> [DATA SUPPLIED]:
☆ ☆ ☆

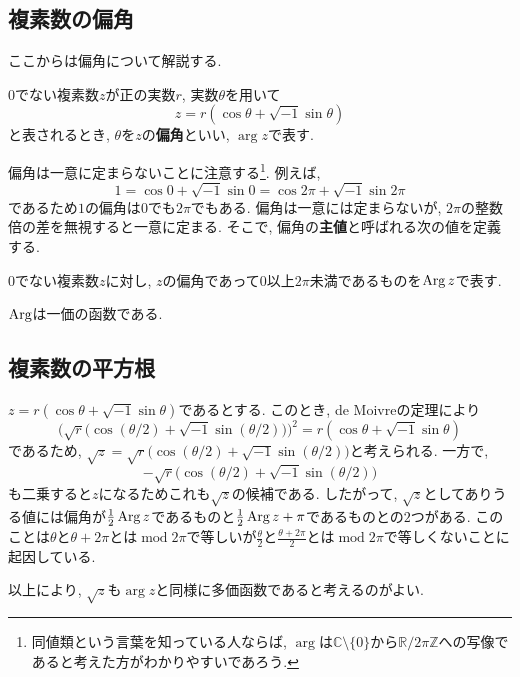 \subsection{複素数の偏角}
ここからは偏角について解説する.
\begin{bdef}
$0$でない複素数$z$が正の実数$r$, 実数$\theta$を用いて
\[z=r(\cos\theta+\sqrt{-1}\sin\theta)\]
と表されるとき, $\theta$を$z$の\textbf{偏角}といい, $\arg z$で表す.
\end{bdef}
偏角は一意に定まらないことに注意する\footnote{同値類という言葉を知っている人ならば, $\arg$は$\mathbb{C}\setminus\{0\}$から$\mathbb{R}/2\pi\mathbb{Z}$への写像であると考えた方がわかりやすいであろう.}.
例えば,
\[1=\cos 0+\sqrt{-1}\sin 0=\cos 2\pi+\sqrt{-1}\sin 2\pi\]
であるため$1$の偏角は$0$でも$2\pi$でもある.
偏角は一意には定まらないが, $2\pi$の整数倍の差を無視すると一意に定まる.
そこで, 偏角の\textbf{主値}と呼ばれる次の値を定義する.
\begin{bdef}
$0$でない複素数$z$に対し, $z$の偏角であって$0$以上$2\pi$未満であるものを$\operatorname{Arg} z$で表す.
\end{bdef}
$\operatorname{Arg}$は一価の函数である.
\subsection{複素数の平方根}
$z=r(\cos\theta+\sqrt{-1}\sin\theta)$であるとする.
このとき, de Moivreの定理により
\[\bigl(\sqrt r\bigl(\cos(\theta/2)+\sqrt{-1}\sin(\theta/2)\bigr)\bigr)^2=r(\cos\theta+\sqrt{-1}\sin\theta)\]
であるため, $\sqrt z=\sqrt r\bigl(\cos(\theta/2)+\sqrt{-1}\sin(\theta/2)\bigr)$と考えられる.
一方で,
\[-\sqrt r\bigl(\cos(\theta/2)+\sqrt{-1}\sin(\theta/2)\bigr)\]
も二乗すると$z$になるためこれも$\sqrt z$の候補である.
したがって, $\sqrt z$としてありうる値には偏角が$\frac 12\operatorname{Arg} z$であるものと$\frac 12\operatorname{Arg} z+\pi$であるものとの$2$つがある.
このことは$\theta$と$\theta+2\pi$とは$\operatorname{mod}2\pi$で等しいが$\frac\theta 2$と$\frac{\theta+2\pi}2$とは$\operatorname{mod}2\pi$で等しくないことに起因している.

以上により, $\sqrt z$も$\arg z$と同様に多価函数であると考えるのがよい.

☆ ☆ ☆

Output only the lines running from the top of the data above to the line with "であるため$1$の偏角は$0$でも$2\pi$でもある.", inclusive, word for word and without pictures.

 \subsection{複素数の偏角}
ここからは偏角について解説する.
\begin{bdef}
$0$でない複素数$z$が正の実数$r$, 実数$\theta$を用いて
\[z=r(\cos\theta+\sqrt{-1}\sin\theta)\]
と表されるとき, $\theta$を$z$の\textbf{偏角}といい, $\arg z$で表す.
\end{bdef}
偏角は一意に定まらないことに注意する\footnote{同値類という言葉を知っている人ならば, $\arg$は$\mathbb{C}\setminus\{0\}$から$\mathbb{R}/2\pi\mathbb{Z}$への写像であると考えた方がわかりやすいであろう.}.
例えば,
\[1=\cos 0+\sqrt{-1}\sin 0=\cos 2\pi+\sqrt{-1}\sin 2\pi\]
であるため$1$の偏角は$0$でも$2\pi$でもある.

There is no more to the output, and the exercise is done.